++++ Entries supplied

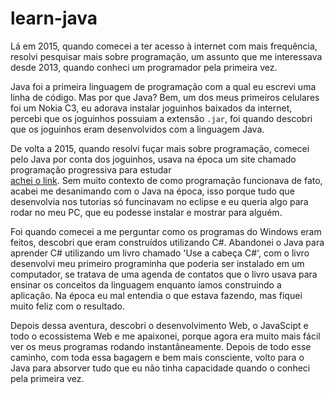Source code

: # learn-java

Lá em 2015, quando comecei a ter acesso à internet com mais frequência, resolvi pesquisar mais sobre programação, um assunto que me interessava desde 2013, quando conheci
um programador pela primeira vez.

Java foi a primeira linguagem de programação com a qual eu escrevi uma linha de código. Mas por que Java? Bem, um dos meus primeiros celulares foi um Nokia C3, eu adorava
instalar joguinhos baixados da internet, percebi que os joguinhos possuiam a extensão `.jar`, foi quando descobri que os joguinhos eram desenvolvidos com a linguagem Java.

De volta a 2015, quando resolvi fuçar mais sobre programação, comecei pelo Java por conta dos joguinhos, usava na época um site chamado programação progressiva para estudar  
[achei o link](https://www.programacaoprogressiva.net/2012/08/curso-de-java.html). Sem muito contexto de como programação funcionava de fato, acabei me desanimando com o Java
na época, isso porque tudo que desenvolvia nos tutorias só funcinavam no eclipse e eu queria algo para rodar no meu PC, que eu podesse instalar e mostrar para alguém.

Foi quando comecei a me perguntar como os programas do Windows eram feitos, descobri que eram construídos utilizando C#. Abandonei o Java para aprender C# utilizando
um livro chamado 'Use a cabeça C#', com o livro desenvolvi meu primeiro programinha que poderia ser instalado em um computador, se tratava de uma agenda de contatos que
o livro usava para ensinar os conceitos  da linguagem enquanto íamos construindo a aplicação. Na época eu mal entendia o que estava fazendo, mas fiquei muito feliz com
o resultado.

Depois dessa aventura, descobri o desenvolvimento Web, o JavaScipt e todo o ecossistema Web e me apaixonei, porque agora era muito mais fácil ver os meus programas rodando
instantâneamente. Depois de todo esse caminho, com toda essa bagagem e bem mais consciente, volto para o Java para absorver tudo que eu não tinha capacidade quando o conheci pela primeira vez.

++++++++

■ **Task requirements**
Omit every image. Quote each record exactly.

■ **Response to the exercise**
Source code

: # learn-java

Lá em 2015, quando comecei a ter acesso à internet com mais frequência, resolvi pesquisar mais sobre programação, um assunto que me interessava desde 2013, quando conheci
um programador pela primeira vez.

Java foi a primeira linguagem de programação com a qual eu escrevi uma linha de código. Mas por que Java? Bem, um dos meus primeiros celulares foi um Nokia C3, eu adorava
instalar joguinhos baixados da internet, percebi que os joguinhos possuiam a extensão `.jar`, foi quando descobri que os joguinhos eram desenvolvidos com a linguagem Java.

De volta a 2015, quando resolvi fuçar mais sobre programação, comecei pelo Java por conta dos joguinhos, usava na época um site chamado programação progressiva para estudar  
[achei o link](https://www.programacaoprogressiva.net/2012/08/curso-de-java.html). Sem muito contexto de como programação funcionava de fato, acabei me desanimando com o Java
na época, isso porque tudo que desenvolvia nos tutorias só funcinavam no eclipse e eu queria algo para rodar no meu PC, que eu podesse instalar e mostrar para alguém.

Foi quando comecei a me perguntar como os programas do Windows eram feitos, descobri que eram construídos utilizando C#. Abandonei o Java para aprender C# utilizando
um livro chamado 'Use a cabeça C#', com o livro desenvolvi meu primeiro programinha que poderia ser instalado em um computador, se tratava de uma agenda de contatos que
o livro usava para ensinar os conceitos  da linguagem enquanto íamos construindo a aplicação. Na época eu mal entendia o que estava fazendo, mas fiquei muito feliz com
o resultado.

Depois dessa aventura, descobri o desenvolvimento Web, o JavaScipt e todo o ecossistema Web e me apaixonei, porque agora era muito mais fácil ver os meus programas rodando
instantâneamente. Depois de todo esse caminho, com toda essa bagagem e bem mais consciente, volto para o Java para absorver tudo que eu não tinha capacidade quando o conheci pela primeira vez.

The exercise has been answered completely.